__Exercise aim__. In the material below, find the line with "that \(\sigma \psi\) is" and the line with "We would like to express". Output exactly those two lines and all lines between them, leaving out pictures.

__Material for this exercise__.
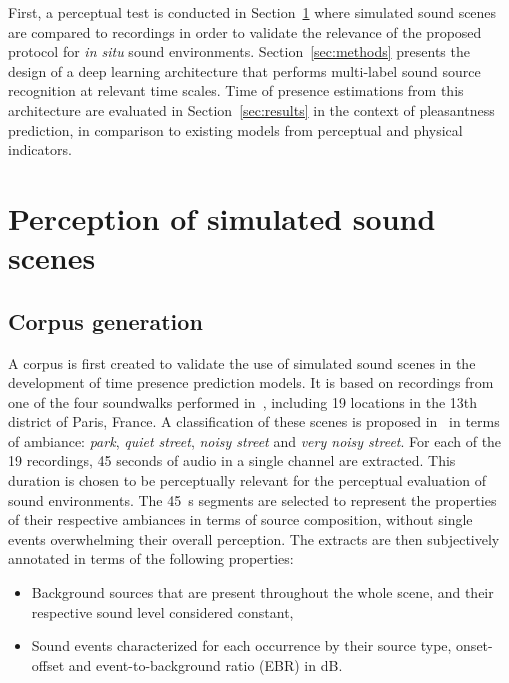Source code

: \documentclass[twocolumn]{article}
\begin{document}
First, a perceptual test is conducted in Section~\ref{sec:data} where simulated sound scenes are compared to recordings in order to validate the relevance of the proposed protocol for \textit{in situ} sound environments. Section~\ref{sec:methods} presents the design of a deep learning architecture that performs multi-label sound source recognition at relevant time scales. Time of presence estimations from this architecture are evaluated in Section~\ref{sec:results} in the context of pleasantness prediction, in comparison to existing models from perceptual and physical indicators.

\section{Perception of simulated sound scenes}
\label{sec:data}

\subsection{Corpus generation}
\label{sec:data_corp}

A corpus is first created to validate the use of simulated sound scenes in the development of time presence prediction models. It is based on recordings from one of the four soundwalks performed in~\cite{aumond2017}, including 19 locations in the 13th district of Paris, France. A classification of these scenes is proposed in~\cite{gloaguen2017} in terms of ambiance: \textit{park}, \textit{quiet street}, \textit{noisy street} and \textit{very noisy street}. For each of the 19 recordings, 45 seconds of audio in a single channel are extracted. This duration is chosen to be perceptually relevant for the perceptual evaluation of sound environments. The 45~s segments are selected to represent the properties of their respective ambiances in terms of source composition, without single events overwhelming their overall perception. The extracts are then subjectively annotated in terms of the following properties:

\begin{itemize}
\item Background sources that are present throughout the whole scene, and their respective sound level considered constant,
\item Sound events characterized for each occurrence by their source type, onset-offset and event-to-background ratio (EBR) in dB.
\end{itemize}
\end{document}
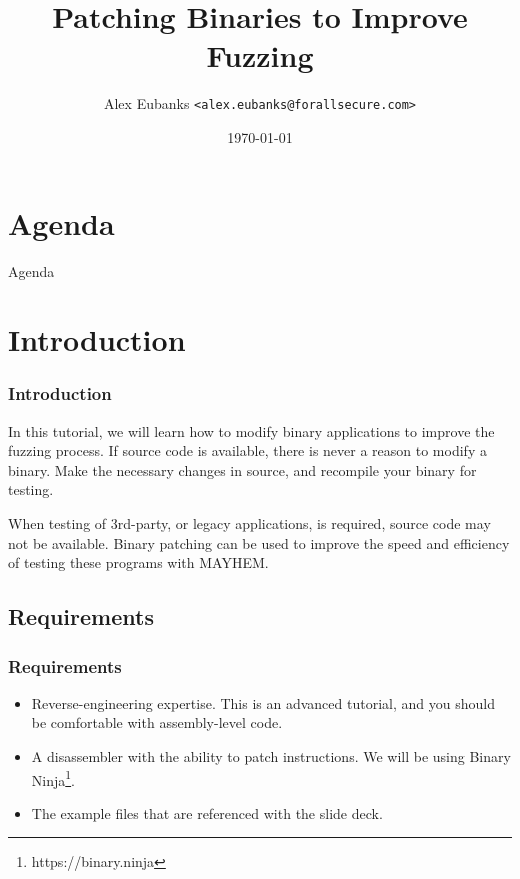 \documentclass{beamer}
\title{Patching Binaries to Improve Fuzzing}
\date{\today}
\author[Eubanks]{Alex Eubanks \texttt{<alex.eubanks@forallsecure.com>}}
\begin{document}
\begin{frame}
\titlepage
\end{frame}

\section{Agenda}

\begin{frame}{Agenda}
\setlength{\parskip}{0cm}
\tableofcontents
\end{frame}

\section{Introduction}

\begin{frame}
\frametitle{Introduction}
In this tutorial, we will learn how to modify binary applications to improve the
fuzzing process. If source code is available, there is never a reason to modify
a binary. Make the necessary changes in source, and recompile your binary for
testing.\par
When testing of 3rd-party, or legacy applications, is required, source code may
not be available. Binary patching can be used to improve the speed and
efficiency of testing these programs with MAYHEM.
\end{frame}

\subsection{Requirements}

\begin{frame}
\frametitle{Requirements}
\begin{itemize}
  \item Reverse-engineering expertise. This is an advanced tutorial, and you
    should be comfortable with assembly-level code.
  \item A disassembler with the ability to patch instructions. We will be using
    Binary Ninja\footnote{https://binary.ninja}.
  \item The example files that are referenced with the slide deck.
\end{itemize}
\end{frame}
\end{document}
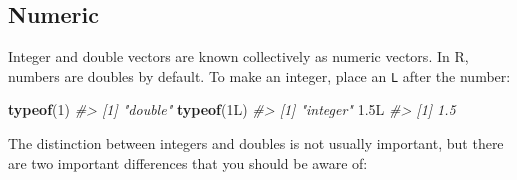 \documentclass[]{book}
\newenvironment{Shaded}{\begin{snugshade}}{\end{snugshade}}
\newcommand{\KeywordTok}[1]{\textcolor[rgb]{0.13,0.29,0.53}{\textbf{{#1}}}}
\newcommand{\DecValTok}[1]{\textcolor[rgb]{0.00,0.00,0.81}{{#1}}}
\newcommand{\FloatTok}[1]{\textcolor[rgb]{0.00,0.00,0.81}{{#1}}}
\newcommand{\CommentTok}[1]{\textcolor[rgb]{0.56,0.35,0.01}{\textit{{#1}}}}
\newcommand{\NormalTok}[1]{{#1}}
\begin{document}
\subsection{Numeric}\label{numeric}

Integer and double vectors are known collectively as numeric vectors. In
R, numbers are doubles by default. To make an integer, place an
\texttt{L} after the number:

\begin{Shaded}
\begin{Highlighting}[]
\KeywordTok{typeof}\NormalTok{(}\DecValTok{1}\NormalTok{)}
\CommentTok{#> [1] "double"}
\KeywordTok{typeof}\NormalTok{(1L)}
\CommentTok{#> [1] "integer"}
\FloatTok{1.}\NormalTok{5L}
\CommentTok{#> [1] 1.5}
\end{Highlighting}
\end{Shaded}

The distinction between integers and doubles is not usually important,
but there are two important differences that you should be aware of:
\end{document}

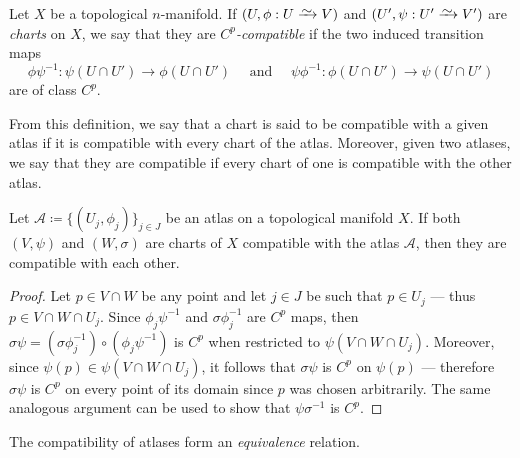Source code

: \begin{definition}
\label{def:compatible-chart}
Let \(X\) be a topological \(n\)-manifold. If \((U, \phi: U \isoto V)\) and
\((U', \psi: U' \isoto V')\) are \emph{charts} on \(X\), we say that they are
\emph{\(C^p\)-compatible} if the two induced transition maps
\[
\phi \psi^{-1}: \psi(U \cap U') \longrightarrow \phi(U \cap U')
\quad\text{ and }\quad
\psi \phi^{-1}: \phi(U \cap U') \longrightarrow \psi(U \cap U')
\]
are of class \(C^p\).

From this definition, we say that a chart is said to be compatible with a given
atlas if it is compatible with every chart of the atlas.  Moreover, given two
atlases, we say that they are compatible if every chart of one is compatible
with the other atlas.
\end{definition}

\begin{lemma}
\label{lem:compatible-charts-with-atlas-are-compatible}
Let \(\mathcal{A} \coloneq \{(U_j, \phi_j)\}_{j \in J}\) be an atlas on a
topological manifold \(X\). If both \((V, \psi)\) and \((W, \sigma)\) are charts
of \(X\) compatible with the atlas \(\mathcal{A}\), then they are compatible
with each other.
\end{lemma}

\begin{proof}
Let \(p \in V \cap W\) be any point and let \(j \in J\) be such that
\(p \in U_j\) --- thus \(p \in V \cap W \cap U_j\). Since \(\phi_j \psi^{-1}\)
and \(\sigma \phi_j^{-1}\) are \(C^p\) maps, then
\(\sigma \psi = (\sigma \phi_j^{-1}) \circ (\phi_j \psi^{-1})\) is \(C^p\) when
restricted to \(\psi(V \cap W \cap U_j)\). Moreover, since
\(\psi(p) \in \psi(V \cap W \cap U_j)\), it follows that \(\sigma \psi\) is
\(C^p\) on \(\psi(p)\) --- therefore \(\sigma \psi\) is \(C^p\) on every point
of its domain since \(p\) was chosen arbitrarily. The same analogous argument
can be used to show that \(\psi \sigma^{-1}\) is \(C^p\).
\end{proof}

\begin{proposition}
\label{prop:compatible-atlas-equivalence-relation}
The compatibility of atlases form an \emph{equivalence} relation.
\end{proposition}

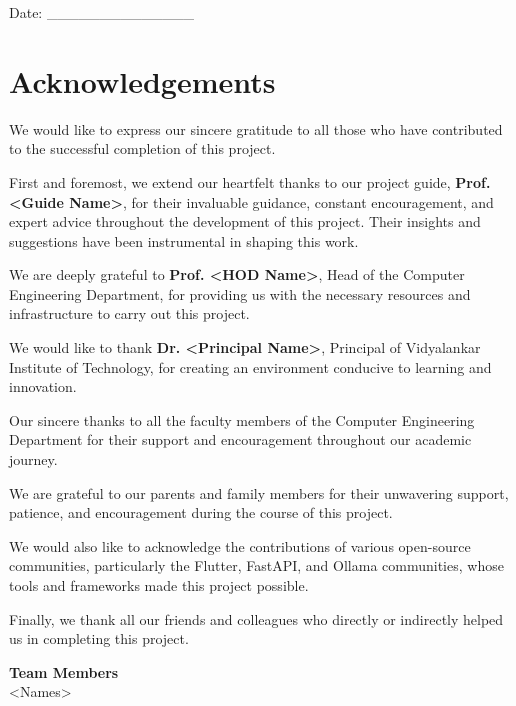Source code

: \documentclass[11pt,a4paper]{report}
\begin{document}
\noindent Date: \_\_\_\_\_\_\_\_\_\_\_\_\_\_

\newpage

\chapter*{Acknowledgements}

We would like to express our sincere gratitude to all those who have contributed to the successful completion of this project.

First and foremost, we extend our heartfelt thanks to our project guide, \textbf{Prof. <Guide Name>}, for their invaluable guidance, constant encouragement, and expert advice throughout the development of this project. Their insights and suggestions have been instrumental in shaping this work.

We are deeply grateful to \textbf{Prof. <HOD Name>}, Head of the Computer Engineering Department, for providing us with the necessary resources and infrastructure to carry out this project.

We would like to thank \textbf{Dr. <Principal Name>}, Principal of Vidyalankar Institute of Technology, for creating an environment conducive to learning and innovation.

Our sincere thanks to all the faculty members of the Computer Engineering Department for their support and encouragement throughout our academic journey.

We are grateful to our parents and family members for their unwavering support, patience, and encouragement during the course of this project.

We would also like to acknowledge the contributions of various open-source communities, particularly the Flutter, FastAPI, and Ollama communities, whose tools and frameworks made this project possible.

Finally, we thank all our friends and colleagues who directly or indirectly helped us in completing this project.

\vspace{1cm}

\begin{flushright}
\textbf{Team Members}\\
<Names>
\end{flushright}

\newpage
\end{document}
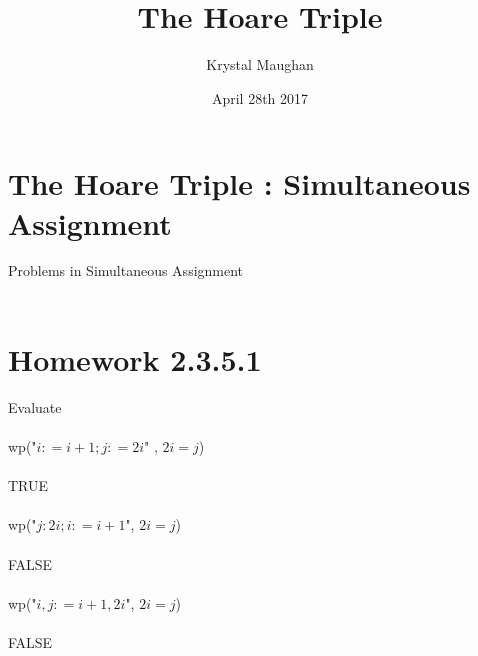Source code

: \documentclass{article}
\title{The Hoare Triple}
\author{Krystal Maughan }
\date{April 28th 2017}
\begin{document}
\maketitle

\section{The Hoare Triple : Simultaneous Assignment}
Problems in Simultaneous Assignment
\\
\\
\section{Homework 2.3.5.1}
Evaluate
\\
\\
wp("$i : = i + 1; j : = 2i$" , $2i = j$)
\\
\\
TRUE
\\
\\
wp("$j : 2i; i : = i + 1$", $2i = j$)
\\
\\
FALSE
\\
\\
wp("$i, j : = i + 1, 2i$", $2i = j$)
\\
\\
FALSE
\\
\\
\\
\\
\\
\\
\\
\\
\\
\end{document}
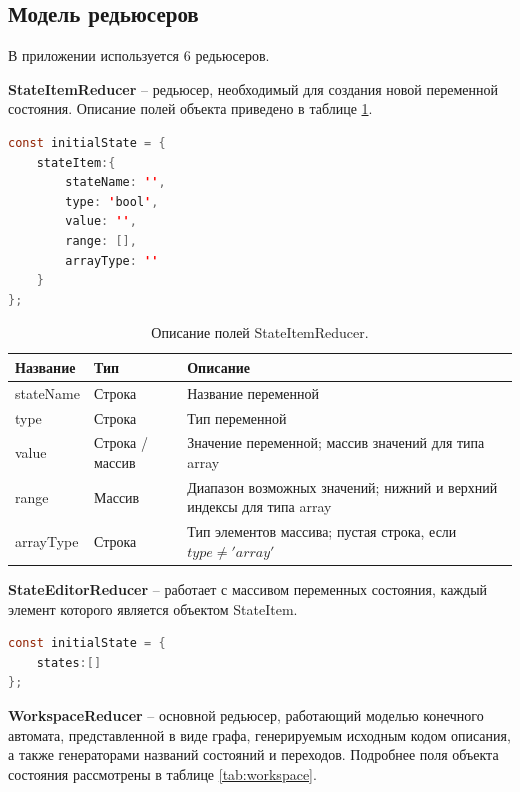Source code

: \subsection{Модель редьюсеров}

В приложении используется 6 редьюсеров.

\textbf{StateItemReducer} -- редьюсер, необходимый для создания новой переменной состояния. Описание полей объекта приведено в таблице \ref{tab:state_item}.

\begin{lstlisting}[language=Java,
caption={Инициализация состояния StateItemReducer.}]
const initialState = {
	stateItem:{
		stateName: '',
		type: 'bool',
		value: '',
		range: [],
		arrayType: ''
	}
};
\end{lstlisting}

\begin{table}[ht]
	\caption{Описание полей StateItemReducer.}\label{tab:state_item}
	\centering
	\begin{tabular}{|m{2.5 cm}|m{1.5 cm}|m{4.75 cm}|}
		\hline
		Название & Тип & Описание \\
		\hline
		stateName & Строка & Название переменной \\
		\hline
		type & Строка & Тип переменной \\
		\hline
		value & Строка / массив & Значение переменной; массив значений для типа array \\
		\hline
		range & Массив & Диапазон возможных значений; нижний и верхний индексы для типа array \\
		\hline
		arrayType & Строка & Тип элементов массива; пустая строка, если $type\neq'array'$\\
		\hline
	\end{tabular}
\end{table}

\newpage

\textbf{StateEditorReducer} -- работает с массивом переменных состояния, каждый элемент которого является объектом StateItem.

\begin{lstlisting}[language=Java,
caption={Инициализация состояния StateEditorReducer.}]
const initialState = {
	states:[]
};
\end{lstlisting}

\textbf{WorkspaceReducer} -- основной редьюсер, работающий моделью конечного автомата, представленной в виде графа, генерируемым исходным кодом описания, а также генераторами названий состояний и переходов. Подробнее поля объекта состояния рассмотрены в таблице \ref{tab:workspace}.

__Exercise response__.
\(\psi(p) \in \psi(V \cap W \cap U_j)\), it follows that \(\sigma \psi\) is
\(C^p\) on \(\psi(p)\) --- therefore \(\sigma \psi\) is \(C^p\) on every point
of its domain since \(p\) was chosen arbitrarily. The same analogous argument
can be used to show that \(\psi \sigma^{-1}\) is \(C^p\).
\end{proof}

\begin{proposition}
\label{prop:compatible-atlas-equivalence-relation}
The compatibility of atlases form an \emph{equivalence} relation.
\end{proposition}

Source code

: \documentclass[11pt,a4paper]{report}
\begin{document}
\noindent Date: \_\_\_\_\_\_\_\_\_\_\_\_\_\_

\newpage

\chapter*{Acknowledgements}

We would like to express our sincere gratitude to all those who have contributed to the successful completion of this project.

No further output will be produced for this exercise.